I'm not aware of a MySql join that will accomplish this. Maybe someone else will. I certainly hope so, because the only other solution I can think of is to change the field name of "Date" in table 2 and do the join with a simple conditional statement when you fetch the results. Say the "Date" field in table2 was changed to "Dateb". Then, the query is very simple. Let's assume you want to drop the results into a table for display.
echo "<table>";
select * from table1, table2
where table1.staff_id = table2.staff_id
The trick is to account for all five fields in the process of stepping through the results array.
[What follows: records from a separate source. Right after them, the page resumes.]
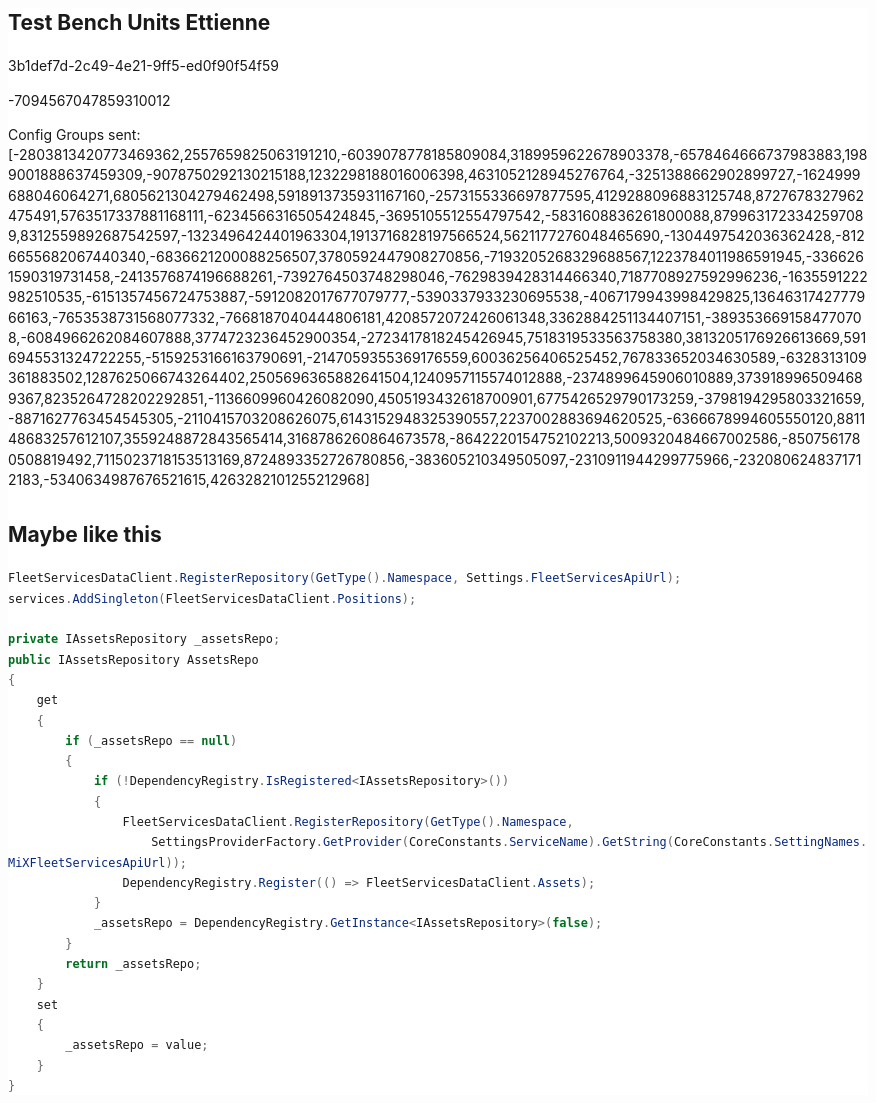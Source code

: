 
## Test Bench Units Ettienne

3b1def7d-2c49-4e21-9ff5-ed0f90f54f59

-7094567047859310012

Config Groups sent: 
[-2803813420773469362,2557659825063191210,-6039078778185809084,3189959622678903378,-6578464666737983883,1989001888637459309,-9078750292130215188,1232298188016006398,4631052128945276764,-3251388662902899727,-1624999688046064271,6805621304279462498,5918913735931167160,-2573155336697877595,4129288096883125748,8727678327962475491,5763517337881168111,-6234566316505424845,-3695105512554797542,-5831608836261800088,8799631723342597089,8312559892687542597,-1323496424401963304,1913716828197566524,5621177276048465690,-1304497542036362428,-8126655682067440340,-6836621200088256507,3780592447908270856,-7193205268329688567,1223784011986591945,-3366261590319731458,-2413576874196688261,-7392764503748298046,-7629839428314466340,7187708927592996236,-1635591222982510535,-6151357456724753887,-5912082017677079777,-5390337933230695538,-4067179943998429825,1364631742777966163,-7653538731568077332,-7668187040444806181,4208572072426061348,3362884251134407151,-3893536691584770708,-6084966262084607888,3774723236452900354,-2723417818245426945,7518319533563758380,3813205176926613669,5916945531324722255,-5159253166163790691,-2147059355369176559,60036256406525452,767833652034630589,-6328313109361883502,1287625066743264402,2505696365882641504,1240957115574012888,-2374899645906010889,3739189965094689367,8235264728202292851,-1136609960426082090,4505193432618700901,6775426529790173259,-3798194295803321659,-8871627763454545305,-2110415703208626075,6143152948325390557,2237002883694620525,-6366678994605550120,881148683257612107,3559248872843565414,3168786260864673578,-8642220154752102213,5009320484667002586,-8507561780508819492,7115023718153513169,8724893352726780856,-383605210349505097,-2310911944299775966,-2320806248371712183,-5340634987676521615,4263282101255212968]

## Maybe like this

```c#
FleetServicesDataClient.RegisterRepository(GetType().Namespace, Settings.FleetServicesApiUrl);
services.AddSingleton(FleetServicesDataClient.Positions);

private IAssetsRepository _assetsRepo;
public IAssetsRepository AssetsRepo
{
	get
	{
		if (_assetsRepo == null)
		{
			if (!DependencyRegistry.IsRegistered<IAssetsRepository>())
			{
				FleetServicesDataClient.RegisterRepository(GetType().Namespace,
					SettingsProviderFactory.GetProvider(CoreConstants.ServiceName).GetString(CoreConstants.SettingNames.MiXFleetServicesApiUrl));
				DependencyRegistry.Register(() => FleetServicesDataClient.Assets);
			}
			_assetsRepo = DependencyRegistry.GetInstance<IAssetsRepository>(false);
		}
		return _assetsRepo;
	}
	set
	{
		_assetsRepo = value;
	}
}
```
For instance if the query were $q, and the run statement were $r, then you would step through the array:
While($w = mysql_fetch_array($r, MYSQL_ASSOC))
{
$s = $w["staff_id"];
$d = $w["Date"];
$db = $w["Dateb"];
$m = $w["remark"];
$o = $w["other_field"];
if($d == $db)
{
echo "<tr><td>".$s."</td><td>".$d."</td><td>".$m."</td><td>".$o."</td></tr>";
}
else
{
echo "<tr><td>".$s."</td><td>".$d."</td><td></td><td>".$o."</td></tr>";
echo "<tr><td>".$s."</td><td>".$db."</td><td>".$m."</td><td></td></tr>";
}}
echo"</table>";
The table layout is crude, but should be effective. Basically all you are doing is taking each row and saying "if the date from table1 is the same as the date from table2, then echo them both as one result. If not, echo the date from table1 with the other field while leaving the remark field blank, then, on a separate line echo the date from table2 with the remark while leaving the other field blank". I tested this and it does return the results you desire. The only thing is that you would have to change the name of the "Date" field on one of the tables. Otherwise MySql will replace the initial table1 Date value with the table2 Date value.